There are many distinct differences between fully insured and self-funded plans, and one of the biggest is access to data. In a fully insured plan, employers typically receive some basic summary data at year’s end right before renewal time. The problem? This data shows overall costs accumulated for the year, but it doesn’t give employers a chance to act on any troublesome trends or other issues as they’re happening.
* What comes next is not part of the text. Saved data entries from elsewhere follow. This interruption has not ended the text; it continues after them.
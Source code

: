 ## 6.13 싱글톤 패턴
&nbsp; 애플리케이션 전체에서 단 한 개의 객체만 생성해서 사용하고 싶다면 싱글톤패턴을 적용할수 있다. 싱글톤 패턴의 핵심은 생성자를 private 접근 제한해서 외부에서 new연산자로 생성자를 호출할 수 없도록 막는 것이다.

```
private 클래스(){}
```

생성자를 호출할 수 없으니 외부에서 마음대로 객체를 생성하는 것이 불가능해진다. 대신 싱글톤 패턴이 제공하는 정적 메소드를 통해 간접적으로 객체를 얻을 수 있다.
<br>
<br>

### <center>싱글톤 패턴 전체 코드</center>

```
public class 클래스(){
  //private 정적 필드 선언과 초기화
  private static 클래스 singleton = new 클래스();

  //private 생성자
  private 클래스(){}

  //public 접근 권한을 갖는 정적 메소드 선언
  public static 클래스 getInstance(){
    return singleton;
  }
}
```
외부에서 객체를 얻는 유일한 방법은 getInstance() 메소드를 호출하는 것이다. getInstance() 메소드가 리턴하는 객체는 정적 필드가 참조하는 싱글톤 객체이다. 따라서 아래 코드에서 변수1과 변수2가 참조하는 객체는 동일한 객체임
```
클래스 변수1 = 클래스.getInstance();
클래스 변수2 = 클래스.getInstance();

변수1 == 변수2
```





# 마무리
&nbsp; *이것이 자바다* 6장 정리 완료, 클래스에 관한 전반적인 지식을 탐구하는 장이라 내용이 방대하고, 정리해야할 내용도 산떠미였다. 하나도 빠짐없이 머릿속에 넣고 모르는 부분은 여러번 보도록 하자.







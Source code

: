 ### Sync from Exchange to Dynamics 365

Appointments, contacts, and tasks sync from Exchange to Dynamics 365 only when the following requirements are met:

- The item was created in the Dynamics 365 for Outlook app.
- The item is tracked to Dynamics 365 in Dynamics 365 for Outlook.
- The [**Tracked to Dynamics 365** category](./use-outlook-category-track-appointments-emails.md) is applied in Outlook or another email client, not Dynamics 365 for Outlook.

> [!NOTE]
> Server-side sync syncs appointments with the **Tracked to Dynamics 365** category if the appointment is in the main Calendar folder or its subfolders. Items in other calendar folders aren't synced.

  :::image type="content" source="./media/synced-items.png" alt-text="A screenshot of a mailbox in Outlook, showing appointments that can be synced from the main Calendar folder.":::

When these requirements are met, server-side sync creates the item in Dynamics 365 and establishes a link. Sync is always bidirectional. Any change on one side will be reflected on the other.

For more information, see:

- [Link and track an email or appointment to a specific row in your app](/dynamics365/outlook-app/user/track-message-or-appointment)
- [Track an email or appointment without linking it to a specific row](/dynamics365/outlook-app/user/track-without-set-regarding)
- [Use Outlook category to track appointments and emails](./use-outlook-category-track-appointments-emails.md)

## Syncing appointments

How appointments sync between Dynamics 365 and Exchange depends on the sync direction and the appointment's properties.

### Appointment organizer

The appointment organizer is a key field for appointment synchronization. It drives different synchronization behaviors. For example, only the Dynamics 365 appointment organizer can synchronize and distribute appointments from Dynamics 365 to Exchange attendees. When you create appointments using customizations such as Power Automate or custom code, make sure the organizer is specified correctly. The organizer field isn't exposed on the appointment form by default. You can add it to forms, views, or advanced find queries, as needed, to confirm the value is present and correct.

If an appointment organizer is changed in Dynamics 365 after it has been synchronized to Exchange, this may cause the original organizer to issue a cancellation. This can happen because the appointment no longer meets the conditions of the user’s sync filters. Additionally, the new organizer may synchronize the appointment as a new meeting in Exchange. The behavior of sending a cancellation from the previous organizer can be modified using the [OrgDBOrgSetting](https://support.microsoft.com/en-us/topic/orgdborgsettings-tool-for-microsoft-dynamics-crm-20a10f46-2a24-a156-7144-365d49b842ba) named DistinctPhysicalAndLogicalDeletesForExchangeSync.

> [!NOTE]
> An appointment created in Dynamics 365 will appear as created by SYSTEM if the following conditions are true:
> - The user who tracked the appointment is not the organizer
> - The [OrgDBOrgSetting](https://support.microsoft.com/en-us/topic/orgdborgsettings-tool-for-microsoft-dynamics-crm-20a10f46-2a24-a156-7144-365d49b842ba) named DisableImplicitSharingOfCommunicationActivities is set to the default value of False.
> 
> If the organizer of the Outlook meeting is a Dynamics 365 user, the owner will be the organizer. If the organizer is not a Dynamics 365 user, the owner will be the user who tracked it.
With self-funding, employers have access to more health plan data and receive more frequent reports – often monthly or quarterly – that break down the numbers. Plus, a variety of reports can be generated, including:
- Total claim charges billed
- Total claim charges paid
- Diagnosis reporting with payments by service code or diagnosis
- Payments by provider/place of service
- Network utilization
Why is it so helpful to receive all of this data on a regular basis? First off, it helps with planning and benchmarking. Seeing actual costs gives employers a better idea of what to expect for the future, and it also helps them identify – and proactively respond to – any cost hikes over time. On top of that, this data helps employers adjust their plan benefits based on medical trends. Let’s say there’s a large increase in the number of claims coming through for a certain medical condition. Based on this data, employers can implement a targeted wellness effort, education program or benefit solution.
If your company has a self-funded plan in place, take advantage of the data! Ask your third party administrator for reports and watch the trends. This information is available to you so go ahead and make the most of it!